Friday, May 15, 2009

P2P & the (skinny) Long Tail Theory


There's an interesting looking new paper from the in-house economist at PRS and Eric Garland of Big Champagne on the P2P and the Long Tail theory.

Here's the abstract:
The theory of the Long Tail first came to light in
Wired Magazine in October 2004, as legal digital
music services like iTunes and eMusic were
taking off. However, illegal music services like
Napster, Grokster or Kazaa had been around,
providing digital music fans with a massive
choice of music catalogue long before such
choice was legally provided. As a result, the
well-known anomaly of the digital music world
was reinforced - legal services constantly play
catch-up with illegal services, and the
enforcement of copyright persistently lags
advances in technology. With these issues in
mind, and the infamous Pirate Bay still very
much in the news (and still on folks’ desktops),
what does the Long Tail distribution profile of
hits and niches look like in the world of massive
choice that is P2P? Will Page teamed up with
BigChampagne's Eric Garland to figure it all out.
The following Insight paper is a bit longer than
those previously released by PRS for Music.
As such, we thought it best to give the reader,
upfront, a sense of where we are headed.
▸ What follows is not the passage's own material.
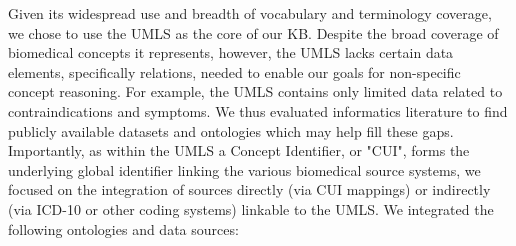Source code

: \documentclass[../main.tex]{subfiles}
\begin{document}
Given its widespread use and breadth of vocabulary and terminology coverage, we chose to use the UMLS as the core of our KB. Despite the broad coverage of biomedical concepts it represents, however, the UMLS lacks certain data elements, specifically relations, needed to enable our goals for non-specific concept reasoning. For example, the UMLS contains only limited data related to contraindications and symptoms. We thus evaluated informatics literature to find publicly available datasets and ontologies which may help fill these gaps. Importantly, as within the UMLS a Concept Identifier, or "CUI", forms the underlying global identifier linking the various biomedical source systems, we focused on the integration of sources directly (via CUI mappings) or indirectly (via ICD-10 or other coding systems) linkable to the UMLS. We integrated the following ontologies and data sources:
\end{document}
In the
first section of this Insight paper, we will be
releasing the results of a critical inquiry into the
music usage patterns within file-sharing
networks. Particularly, would a so-called long
tail or a pinhead pattern describe the relative
popularity of music files within these networks?
In the second section of this paper, we will dig
into the 'Wherefores' - particularly issues of
supply and demand - underlying the usage
pattern we found. In the final section, we will
consider long-term trends in P2P activity
alongside some new behaviours that seem to
be emerging. We will then wrap this discussion
up with a few final thoughts on the 'paradox of
HT to the 1709 blog.


1 comment:

  1. It doesn't really reach any conclusions does it? The long tail theory really hinges on the ability and willingness of people to experiment with new music. Right now it is still difficult to find unheard tracks/bands, how do you search for something you have never heard?
    The brilliant Pandora project (which categorizes songs using several different parameters ) would go a long way to address this problem, but they are being hog-tied by the very industry they are trying to serve (like all digital streaming services).